The history of all this poor maniac's sufferings is told in a few simple words that fall incautiously from Mr. Glentworthy's lips: "Poor fool, she had only been married a couple of weeks, when they sold her husband down South. She thinks if she keeps mad, he'll come back."
There was something touching, something melancholy in the music of her song, as its strains verberated and reverberated through the dread vault, then, like the echo of a lover's lute on some Alpine hill, died softly away.
CHAPTER XXXIII.
IN WHICH THERE IS A SINGULAR REVELATION.
MADAME MONTFORD returns, unsuccessful, to her parlor. It is conscience that unlocks the guilty heart, that forces mortals to seek relief where there is no chance of finding it. It was this irresistible emotion that found her counciling Tom Swiggs, making of him a confidant in her search for the woman she felt could remove the doubt, in respect to Anna's identity, that hung so painfully in her mind. And yet, such was her position, hesitating as it were between her ambition to move in fashionable society, and her anxiety to atone for a past error, that she dare not disclose the secret of all her troubles even to him. She sought him, not that he could soften her anxiety, but that being an humble person, she could pursue her object through him, unobserved to society-in a word, that he would be a protection against the apprehensions of scandal-mongers. Such are the shifts to which the ambitious guilty have recourse. What she has beheld in the poorhouse, too, only serves to quicken her thoughts of the misery she may have inflicted upon others, and to stimulate her resolution to persevere in her search for the woman. Conscious that wealth and luxury does not always bring happiness, and that without a spotless character, woman is but a feeble creature in this world, she would now sacrifice everything else for that one ennobling charm.

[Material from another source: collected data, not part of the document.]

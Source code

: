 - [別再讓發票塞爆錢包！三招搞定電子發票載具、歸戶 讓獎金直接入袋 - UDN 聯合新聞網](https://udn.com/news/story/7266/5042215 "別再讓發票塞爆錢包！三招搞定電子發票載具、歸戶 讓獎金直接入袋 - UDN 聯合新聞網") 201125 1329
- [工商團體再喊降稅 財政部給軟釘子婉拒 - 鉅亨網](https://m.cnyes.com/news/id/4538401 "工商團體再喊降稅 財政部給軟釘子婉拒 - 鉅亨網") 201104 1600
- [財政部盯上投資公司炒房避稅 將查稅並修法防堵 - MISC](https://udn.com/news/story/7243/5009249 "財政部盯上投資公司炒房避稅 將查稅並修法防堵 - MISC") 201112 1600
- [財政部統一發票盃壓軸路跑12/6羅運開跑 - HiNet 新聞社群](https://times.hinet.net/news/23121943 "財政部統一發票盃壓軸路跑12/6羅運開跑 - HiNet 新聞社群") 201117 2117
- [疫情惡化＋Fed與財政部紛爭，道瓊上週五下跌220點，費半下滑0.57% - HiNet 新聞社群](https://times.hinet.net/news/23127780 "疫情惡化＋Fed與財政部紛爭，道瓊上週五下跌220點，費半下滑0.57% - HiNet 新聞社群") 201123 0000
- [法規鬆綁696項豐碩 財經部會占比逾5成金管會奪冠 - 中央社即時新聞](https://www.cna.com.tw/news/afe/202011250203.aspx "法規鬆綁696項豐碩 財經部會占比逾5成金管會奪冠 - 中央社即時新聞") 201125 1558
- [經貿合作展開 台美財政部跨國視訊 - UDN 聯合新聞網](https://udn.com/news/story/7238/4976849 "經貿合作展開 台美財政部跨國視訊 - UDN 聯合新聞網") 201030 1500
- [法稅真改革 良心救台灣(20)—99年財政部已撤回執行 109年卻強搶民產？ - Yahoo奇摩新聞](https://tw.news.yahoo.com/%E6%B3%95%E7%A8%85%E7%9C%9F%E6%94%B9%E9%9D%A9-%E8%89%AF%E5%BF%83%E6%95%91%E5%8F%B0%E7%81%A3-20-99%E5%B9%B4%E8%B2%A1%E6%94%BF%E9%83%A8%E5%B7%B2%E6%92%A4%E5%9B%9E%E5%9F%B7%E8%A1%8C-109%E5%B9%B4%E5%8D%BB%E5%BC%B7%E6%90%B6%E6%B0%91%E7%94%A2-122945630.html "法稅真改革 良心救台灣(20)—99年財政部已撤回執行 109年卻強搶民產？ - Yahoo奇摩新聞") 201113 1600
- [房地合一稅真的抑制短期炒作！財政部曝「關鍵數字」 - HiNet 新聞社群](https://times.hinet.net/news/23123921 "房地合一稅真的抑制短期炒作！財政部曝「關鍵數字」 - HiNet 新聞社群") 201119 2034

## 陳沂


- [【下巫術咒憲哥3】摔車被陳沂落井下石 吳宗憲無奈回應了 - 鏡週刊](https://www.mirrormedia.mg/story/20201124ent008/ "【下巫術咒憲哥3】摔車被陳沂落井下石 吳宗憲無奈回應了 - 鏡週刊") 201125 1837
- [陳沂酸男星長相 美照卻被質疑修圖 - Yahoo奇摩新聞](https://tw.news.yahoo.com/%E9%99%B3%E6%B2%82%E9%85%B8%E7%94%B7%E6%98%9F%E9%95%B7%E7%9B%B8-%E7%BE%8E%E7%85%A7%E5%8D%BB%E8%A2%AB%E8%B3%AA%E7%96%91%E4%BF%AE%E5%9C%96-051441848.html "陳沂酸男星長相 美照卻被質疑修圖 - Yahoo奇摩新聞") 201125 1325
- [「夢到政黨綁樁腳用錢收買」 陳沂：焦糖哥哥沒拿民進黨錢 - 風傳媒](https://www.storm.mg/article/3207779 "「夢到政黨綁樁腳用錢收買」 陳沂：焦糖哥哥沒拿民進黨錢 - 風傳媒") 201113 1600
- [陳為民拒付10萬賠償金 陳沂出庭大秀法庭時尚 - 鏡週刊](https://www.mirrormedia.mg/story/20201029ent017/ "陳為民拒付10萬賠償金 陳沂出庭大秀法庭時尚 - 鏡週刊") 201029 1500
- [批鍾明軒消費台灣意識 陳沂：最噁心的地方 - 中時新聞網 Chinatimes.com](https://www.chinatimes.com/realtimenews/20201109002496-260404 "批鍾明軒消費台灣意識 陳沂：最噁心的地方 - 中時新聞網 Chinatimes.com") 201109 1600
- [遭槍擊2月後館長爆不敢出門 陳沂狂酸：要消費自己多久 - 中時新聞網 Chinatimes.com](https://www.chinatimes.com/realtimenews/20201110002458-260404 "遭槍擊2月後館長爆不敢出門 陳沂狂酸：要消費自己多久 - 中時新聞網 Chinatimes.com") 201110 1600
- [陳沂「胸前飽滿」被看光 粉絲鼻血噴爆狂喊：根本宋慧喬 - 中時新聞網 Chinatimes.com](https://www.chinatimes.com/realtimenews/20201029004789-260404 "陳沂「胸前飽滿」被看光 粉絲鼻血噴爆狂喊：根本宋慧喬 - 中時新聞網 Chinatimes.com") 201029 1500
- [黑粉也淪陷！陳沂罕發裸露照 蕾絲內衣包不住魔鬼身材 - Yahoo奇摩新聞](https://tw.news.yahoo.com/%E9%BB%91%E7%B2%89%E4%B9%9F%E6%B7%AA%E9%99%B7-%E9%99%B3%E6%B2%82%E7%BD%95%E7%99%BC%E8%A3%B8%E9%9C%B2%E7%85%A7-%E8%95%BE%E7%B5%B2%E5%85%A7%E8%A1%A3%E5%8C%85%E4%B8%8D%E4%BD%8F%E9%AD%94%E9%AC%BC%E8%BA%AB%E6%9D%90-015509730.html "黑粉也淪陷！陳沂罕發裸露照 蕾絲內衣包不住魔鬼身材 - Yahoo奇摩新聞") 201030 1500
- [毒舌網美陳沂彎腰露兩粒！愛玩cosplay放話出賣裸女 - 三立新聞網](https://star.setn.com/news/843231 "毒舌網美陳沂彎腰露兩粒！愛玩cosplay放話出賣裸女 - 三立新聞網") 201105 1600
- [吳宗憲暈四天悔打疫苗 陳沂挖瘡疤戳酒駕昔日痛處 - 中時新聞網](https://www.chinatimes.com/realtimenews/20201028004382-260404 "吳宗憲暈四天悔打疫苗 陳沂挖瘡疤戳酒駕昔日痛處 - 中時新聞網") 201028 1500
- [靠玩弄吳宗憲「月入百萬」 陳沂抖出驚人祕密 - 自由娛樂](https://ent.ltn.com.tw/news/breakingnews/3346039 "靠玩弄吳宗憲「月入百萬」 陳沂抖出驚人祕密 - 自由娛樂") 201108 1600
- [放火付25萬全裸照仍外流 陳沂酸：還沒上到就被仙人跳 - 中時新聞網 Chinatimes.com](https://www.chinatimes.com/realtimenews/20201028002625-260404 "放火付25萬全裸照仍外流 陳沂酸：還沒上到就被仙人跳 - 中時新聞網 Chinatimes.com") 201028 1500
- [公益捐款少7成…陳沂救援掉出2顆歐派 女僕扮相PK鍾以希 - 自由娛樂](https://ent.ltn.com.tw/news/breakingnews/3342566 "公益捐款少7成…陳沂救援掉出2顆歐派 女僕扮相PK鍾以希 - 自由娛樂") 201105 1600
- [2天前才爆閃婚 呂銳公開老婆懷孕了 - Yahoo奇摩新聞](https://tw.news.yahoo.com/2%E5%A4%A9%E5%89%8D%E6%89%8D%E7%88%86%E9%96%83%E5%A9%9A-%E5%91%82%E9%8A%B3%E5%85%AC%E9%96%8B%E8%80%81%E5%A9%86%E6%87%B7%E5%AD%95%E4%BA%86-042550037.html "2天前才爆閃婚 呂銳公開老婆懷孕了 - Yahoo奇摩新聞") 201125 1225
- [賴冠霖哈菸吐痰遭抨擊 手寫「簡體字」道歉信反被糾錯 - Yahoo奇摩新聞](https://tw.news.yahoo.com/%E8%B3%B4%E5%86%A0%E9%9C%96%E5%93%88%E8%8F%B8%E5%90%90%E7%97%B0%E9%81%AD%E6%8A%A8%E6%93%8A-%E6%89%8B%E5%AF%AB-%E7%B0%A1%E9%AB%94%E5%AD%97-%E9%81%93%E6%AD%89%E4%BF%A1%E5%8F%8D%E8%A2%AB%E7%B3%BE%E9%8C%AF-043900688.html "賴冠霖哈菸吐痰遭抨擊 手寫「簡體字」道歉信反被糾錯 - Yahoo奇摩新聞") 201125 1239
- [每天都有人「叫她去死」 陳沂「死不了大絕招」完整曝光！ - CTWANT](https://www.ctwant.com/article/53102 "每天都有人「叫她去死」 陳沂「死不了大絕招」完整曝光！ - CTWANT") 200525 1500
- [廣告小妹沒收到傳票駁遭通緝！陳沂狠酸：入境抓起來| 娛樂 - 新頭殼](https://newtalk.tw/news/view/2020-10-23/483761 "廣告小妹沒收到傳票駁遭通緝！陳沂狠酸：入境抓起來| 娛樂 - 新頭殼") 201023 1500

It may be proper here to add, that although Tom Swiggs could not enter into the repentant woman's designs, having arranged with his employer to sail for London in a few days, she learned of him something that reflected a little more light in her path. And that was, that the woman Anna Bonard, repined of her act in leaving George Mullholland, to whom she was anxious to return-that she was now held against her will; that she detested Judge Sleepyhorn, although he had provided lavishly for her comfort. Anna knew George loved her, and that love, even to an abandoned woman (if she could know it sincere), was dearer to her than all else. She learned, too, that high up on Anna's right arm, there was imprinted in blue and red ink, two hearts and a broken anchor. And this tended further to increase her anxiety. And while evolving all these things in her mind, and contemplating the next best course to pursue, her parlor is invaded by Mr. Snivel. He is no longer Mr. Soloman, nor Mr. Snivel. He is the Hon. Mr. Snivel. It is curious to contemplate the character of the men to whose name we attach this mark of distinction. "I know you will pardon my seeming neglect, Madame," he says, grasping her hand warmly, as a smile of exultation lights up his countenance. "The fact is, we public men are so absorbed in the affairs of the nation, that we have scarce a thought to give to affairs of a private nature. We have elected our ticket. I was determined it should be so, if Jericho fell. And, more than all, I am made an honorable, by the popular sentiment of the people—"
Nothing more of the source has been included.